Maggio 2021: tonnellate di fanghi tossici venivano sversati nei campi di mais del nord Italia da una ditta bresciana. I responsabili, intercettati al telefono, sghignazzano dicendo: “Chissà il bambino che mangia la pannocchia di mais cresciuta sui fanghi!” (Corriere della Sera, 27/5).

Stessi giorni: una cabina della funivia del Mottarone, sopra Stresa, si blocca a pochi metri dall’arrivo e precipita all’indietro. Nello schianto, muoiono in 14. Risulta che da un mese la funivia viaggiava senza il sistema frenante in azione: “Lo hanno fatto per guadagnare di più” (Corriere della Sera, 27/5).

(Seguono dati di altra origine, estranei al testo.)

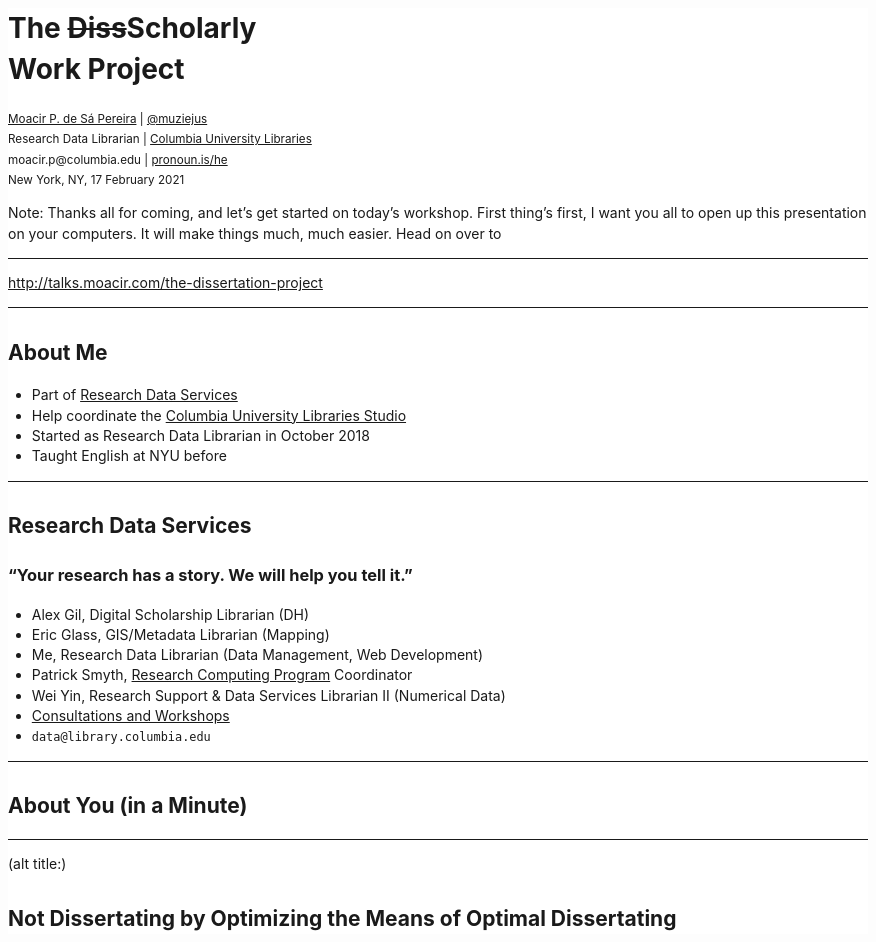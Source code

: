 <h1 class="r-fit-text">The <strike>Diss</strike>Scholarly<br/>Work Project</h1>

<small>
<a href="http://moacir.com">Moacir P. de Sá Pereira</a> | <a href="http://twitter.com/muziejus">@muziejus</a><br />
Research Data Librarian | <a href="http://library.columbia.edu">Columbia University Libraries</a> <br />
moacir.p@columbia.edu | <a href="http://pronoun.is/he">pronoun.is/he</a><br />
New York, NY, 17 February 2021
</small>

Note: Thanks all for coming, and let’s get started on today’s workshop. First
thing’s first, I want you all to open up this presentation on your computers.
It will make things much, much easier. Head on over to 

---

http://talks.moacir.com/the-dissertation-project

---

## About Me

* Part of [Research Data Services](http://library.columbia.edu/services/research-data-services.html)
* Help coordinate the [Columbia University Libraries Studio](http://studio.cul.columbia.edu)
* Started as Research Data Librarian in October 2018
* Taught English at NYU before

---

## Research Data Services 
### “Your research has a story. We will help you tell it.”


* Alex Gil, Digital Scholarship Librarian (DH)
* Eric Glass, GIS/Metadata Librarian (Mapping)
* Me, Research Data Librarian (Data Management, Web Development)
* Patrick Smyth, [Research Computing Program](https://rcfoundations.research.columbia.edu/) Coordinator
* Wei Yin, Research Support & Data Services Librarian II (Numerical Data)
* [Consultations and Workshops](https://library.columbia.edu/services/research-data-services.html)
* `data@library.columbia.edu`

---

## About You (in a Minute)

---

(alt title:)

## Not Dissertating by Optimizing the Means of Optimal Dissertating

24 giugno: crollano d’improvviso i dodici piani della Champlain Towers South di Miami (USA). I morti e dispersi sono almeno 159. Già un rapporto del 2018 avvertiva dei rischi legati a “gravi danni strutturali”, ma i lavori necessari per rinforzare le fondamenta sarebbero stati “molto costosi” (Corriere della Sera, 27/6).

Tre episodi fra gli innumerevoli che periodicamente occupano pagine e pagine di giornali e che poi scivolano nel dimenticatoio: “drammi gialli e sinistri della moderna decadenza sociale”, li abbiamo chiamati in un articolo del 1956 che prendeva in esame, fra l’altro, il naufragio dell’“Andrea Doria” e la catastrofe mineraria di Marcinelle, in Belgio. Niente di nuovo sotto il sole avvelenato del regime del Capitale.

Ma poteva mancare lo scribacchino che filosofeggia? Giammai! Ed ecco che leggiamo, sul Corriere della Sera del 27/5, proprio a proposito della tragedia della funivia del Mottarone, un articolo di prima pagina intitolato niente meno che “L’etica smarrita”. Vi si dice che “quanto sta emergendo sulla gestione della funivia di Stresa ha davvero poco a che fare con l’etica del capitalismo e molto con un’economia di rapina”, e poi si sbrodola sulla mancanza di senso di responsabilità individuale “verso gli altri”, senza la quale un atto come questo “è solo un episodio della guerra di tutti contro tutti, un atto di violenza e di sopraffazione”, con lo “Stato moderno [che] è nato per impedirlo, garantendo così l’uguaglianza al posto del privilegio di pochi”.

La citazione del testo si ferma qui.